* [Activity]: The answer must be a single number: how many lines in the entries below contain the word "results".

(Collected data entries)
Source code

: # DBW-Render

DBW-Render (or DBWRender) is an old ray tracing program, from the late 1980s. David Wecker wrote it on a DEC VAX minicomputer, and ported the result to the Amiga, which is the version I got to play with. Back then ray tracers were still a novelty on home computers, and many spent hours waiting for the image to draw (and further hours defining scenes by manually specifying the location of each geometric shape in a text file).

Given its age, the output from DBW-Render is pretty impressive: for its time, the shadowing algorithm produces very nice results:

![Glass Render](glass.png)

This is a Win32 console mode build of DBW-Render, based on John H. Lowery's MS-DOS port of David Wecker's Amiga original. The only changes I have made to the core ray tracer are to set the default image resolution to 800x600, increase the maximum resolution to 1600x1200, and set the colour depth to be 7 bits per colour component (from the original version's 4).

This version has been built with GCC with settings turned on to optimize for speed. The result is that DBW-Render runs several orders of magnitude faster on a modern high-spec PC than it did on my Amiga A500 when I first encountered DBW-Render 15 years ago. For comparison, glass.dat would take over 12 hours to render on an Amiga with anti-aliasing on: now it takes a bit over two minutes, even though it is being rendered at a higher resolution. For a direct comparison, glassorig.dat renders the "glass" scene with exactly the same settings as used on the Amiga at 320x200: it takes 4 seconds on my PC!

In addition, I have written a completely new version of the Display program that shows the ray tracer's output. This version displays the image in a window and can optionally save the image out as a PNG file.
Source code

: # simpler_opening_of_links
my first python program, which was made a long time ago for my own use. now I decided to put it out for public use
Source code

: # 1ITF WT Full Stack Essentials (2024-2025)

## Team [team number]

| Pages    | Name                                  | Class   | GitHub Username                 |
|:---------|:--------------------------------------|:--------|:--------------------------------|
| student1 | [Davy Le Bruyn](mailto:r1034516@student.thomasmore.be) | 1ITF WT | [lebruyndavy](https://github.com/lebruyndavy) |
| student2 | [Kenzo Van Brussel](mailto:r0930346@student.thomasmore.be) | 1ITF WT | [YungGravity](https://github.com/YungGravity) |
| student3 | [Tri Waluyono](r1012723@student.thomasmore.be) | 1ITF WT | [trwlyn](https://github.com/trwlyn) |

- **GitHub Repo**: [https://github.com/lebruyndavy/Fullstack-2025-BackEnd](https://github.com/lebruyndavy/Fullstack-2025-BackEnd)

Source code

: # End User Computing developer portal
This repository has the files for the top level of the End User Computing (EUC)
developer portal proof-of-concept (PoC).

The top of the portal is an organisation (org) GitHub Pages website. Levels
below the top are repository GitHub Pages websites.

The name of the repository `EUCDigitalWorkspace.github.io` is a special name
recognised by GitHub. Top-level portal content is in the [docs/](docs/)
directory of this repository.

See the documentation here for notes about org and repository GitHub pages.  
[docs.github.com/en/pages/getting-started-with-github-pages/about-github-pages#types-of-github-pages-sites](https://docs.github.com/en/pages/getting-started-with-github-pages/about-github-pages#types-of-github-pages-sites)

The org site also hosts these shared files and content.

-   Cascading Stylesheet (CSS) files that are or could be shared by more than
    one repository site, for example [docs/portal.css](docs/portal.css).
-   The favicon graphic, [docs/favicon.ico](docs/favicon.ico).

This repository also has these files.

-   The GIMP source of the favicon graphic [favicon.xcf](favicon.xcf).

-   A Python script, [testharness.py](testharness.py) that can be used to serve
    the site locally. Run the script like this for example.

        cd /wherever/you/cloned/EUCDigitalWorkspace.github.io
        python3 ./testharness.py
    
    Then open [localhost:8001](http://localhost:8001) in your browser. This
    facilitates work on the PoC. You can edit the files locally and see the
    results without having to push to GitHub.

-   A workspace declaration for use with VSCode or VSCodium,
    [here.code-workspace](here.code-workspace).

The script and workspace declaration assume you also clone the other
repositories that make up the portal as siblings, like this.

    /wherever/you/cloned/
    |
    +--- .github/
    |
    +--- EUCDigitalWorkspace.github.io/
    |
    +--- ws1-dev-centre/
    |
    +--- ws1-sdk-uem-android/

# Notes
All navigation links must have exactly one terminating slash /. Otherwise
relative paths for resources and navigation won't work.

* [The answer]: 2